CARA is a software platform that collects, enhances, stores, and manages color fundus images. Through the internet, CARA software collects and manages color fundus images from a range of approved computerized digital imaging devices. CARA enables a real-time review of retinal image data (both original and enhanced) from an internet-browser-based user interface to allow authorized users to access and view data saved in a centralized database. The system utilizes state-of-the-art encryption tools to ensure a secure networking environment.
The provided text describes a 510(k) premarket notification for a device named CARA, a software platform for managing color fundus images.
Here's an analysis based on the provided information, addressing your requested points:
1. Table of Acceptance Criteria and Reported Device Performance
The submission does not specify quantitative acceptance criteria or provide a table of device performance against such criteria. The document states "The results of performance and software validation and verification testing demonstrate that CARA performs as intended and meets the specifications. This supports the claim of substantial equivalence," but the specific metrics are not detailed.

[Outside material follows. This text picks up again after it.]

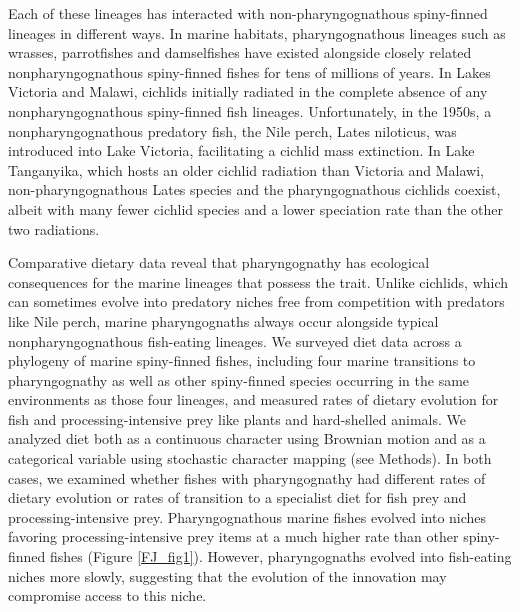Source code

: Each of these lineages has interacted with non-pharyngognathous spiny-finned lineages in different ways. In marine habitats, pharyngognathous lineages such as wrasses, parrotfishes and damselfishes have existed alongside closely related nonpharyngognathous spiny-finned fishes for tens of millions of years. \cite{wainwright_evolution_2012} In Lakes Victoria and Malawi, cichlids initially radiated in the complete absence of any nonpharyngognathous spiny-finned fish lineages. Unfortunately, in the 1950s, a nonpharyngognathous predatory fish, the Nile perch, Lates niloticus, was introduced into Lake Victoria, facilitating a cichlid mass extinction. \cite{witte_destruction_1992} In Lake Tanganyika, which hosts an older cichlid radiation than Victoria and Malawi, non-pharyngognathous Lates species and the pharyngognathous cichlids coexist, albeit with many fewer cichlid species and a lower speciation rate than the other two radiations. \cite{seehausen2006african, tiercelin1991lake}

Comparative dietary data reveal that pharyngognathy has ecological consequences for the marine lineages that possess the trait. Unlike cichlids, which can sometimes evolve into predatory niches free from competition with predators like Nile perch, marine pharyngognaths always occur alongside typical nonpharyngognathous fish-eating lineages. \cite{wainwright_evolution_2012} We surveyed diet data across a phylogeny of marine spiny-finned fishes, including four marine transitions to pharyngognathy as well as other spiny-finned species occurring in the same environments as those four lineages, and measured rates of dietary evolution for fish and processing-intensive prey like plants and hard-shelled animals. We analyzed diet both as a continuous character using Brownian motion and as a categorical variable using stochastic character mapping (see Methods). In both cases, we examined whether fishes with pharyngognathy had different rates of dietary evolution or rates of transition to a specialist diet for fish prey and processing-intensive prey. Pharyngognathous marine fishes evolved into niches favoring processing-intensive prey items at a much higher rate than other spiny-finned fishes (Figure \ref{FJ_fig1}). However, pharyngognaths evolved into fish-eating niches more slowly, suggesting that the evolution of the innovation may compromise access to this niche.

2. Sample Size Used for the Test Set and Data Provenance
No specific test set or sample size for evaluating performance is mentioned. The submission states, "Since the CARA system currently is not a stand-alone tool, does not make any diagnostic claims and does not replace the existing retinal images or the treating physician, the sponsor believes that the software testing and validation presented in this 510(k) are sufficient and that there is no need for a clinical trial." This indicates that no human-read test set data was used to demonstrate performance. The country of origin for any internal software testing data is not specified, but the applicant's address is in Canada.

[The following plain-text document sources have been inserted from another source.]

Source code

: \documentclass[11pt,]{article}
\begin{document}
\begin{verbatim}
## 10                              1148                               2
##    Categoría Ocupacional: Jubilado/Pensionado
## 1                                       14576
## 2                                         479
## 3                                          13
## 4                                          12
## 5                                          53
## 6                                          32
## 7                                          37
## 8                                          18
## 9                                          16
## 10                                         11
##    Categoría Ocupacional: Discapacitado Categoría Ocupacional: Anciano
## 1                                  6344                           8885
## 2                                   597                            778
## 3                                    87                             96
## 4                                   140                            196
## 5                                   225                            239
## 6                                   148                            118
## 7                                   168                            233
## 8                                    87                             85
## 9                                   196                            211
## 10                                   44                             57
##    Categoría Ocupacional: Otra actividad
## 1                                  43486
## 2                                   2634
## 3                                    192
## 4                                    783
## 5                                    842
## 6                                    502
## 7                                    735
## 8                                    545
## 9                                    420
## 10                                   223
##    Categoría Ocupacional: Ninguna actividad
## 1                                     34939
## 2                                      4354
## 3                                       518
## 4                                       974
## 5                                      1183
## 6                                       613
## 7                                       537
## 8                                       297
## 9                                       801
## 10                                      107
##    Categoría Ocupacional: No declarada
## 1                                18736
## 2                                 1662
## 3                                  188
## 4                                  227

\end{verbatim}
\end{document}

3. Number of Experts Used to Establish Ground Truth for the Test Set and Their Qualifications
Not applicable. No clinical test set requiring expert ground truth was used for this 510(k) submission.
4. Adjudication Method for the Test Set
Not applicable. No clinical test set requiring adjudication was used.
5. If a Multi-Reader Multi-Case (MRMC) Comparative Effectiveness Study Was Done, and the Effect Size of How Much Human Readers Improve with AI vs. Without AI Assistance
No MRMC comparative effectiveness study was done. The device is not making diagnostic claims and "does not replace the existing retinal images or the treating physician," therefore, a study on human reader improvement with or without AI assistance was not deemed necessary by the sponsor.
6. If a Standalone (i.e., algorithm only without human-in-the-loop performance) Was Done
The CARA system is explicitly stated as "not a stand-alone tool" and "does not make any diagnostic claims." The document does not describe any standalone performance testing of an algorithm making diagnostic claims. The "software testing and validation" mentioned are likely related to functional performance, security, and compatibility as a picture archiving and communication system, not diagnostic accuracy.
7. The Type of Ground Truth Used
For the purposes of this 510(k), which focuses on the device as a Picture Archiving and Communications System, the concept of "ground truth" for diagnostic accuracy (e.g., pathology, outcomes data) is not applicable. The system's "performance" is based on its ability to import, process, store, and visualize fundus images as intended by its specifications.
8. The Sample Size for the Training Set
Not applicable. As CARA is described as a software platform for managing and enhancing images, not a diagnostic AI algorithm, there is no mention of a "training set" in the context of machine learning model development.
9. How the Ground Truth for the Training Set Was Established
Not applicable, as there is no mention of a training set for a machine learning model.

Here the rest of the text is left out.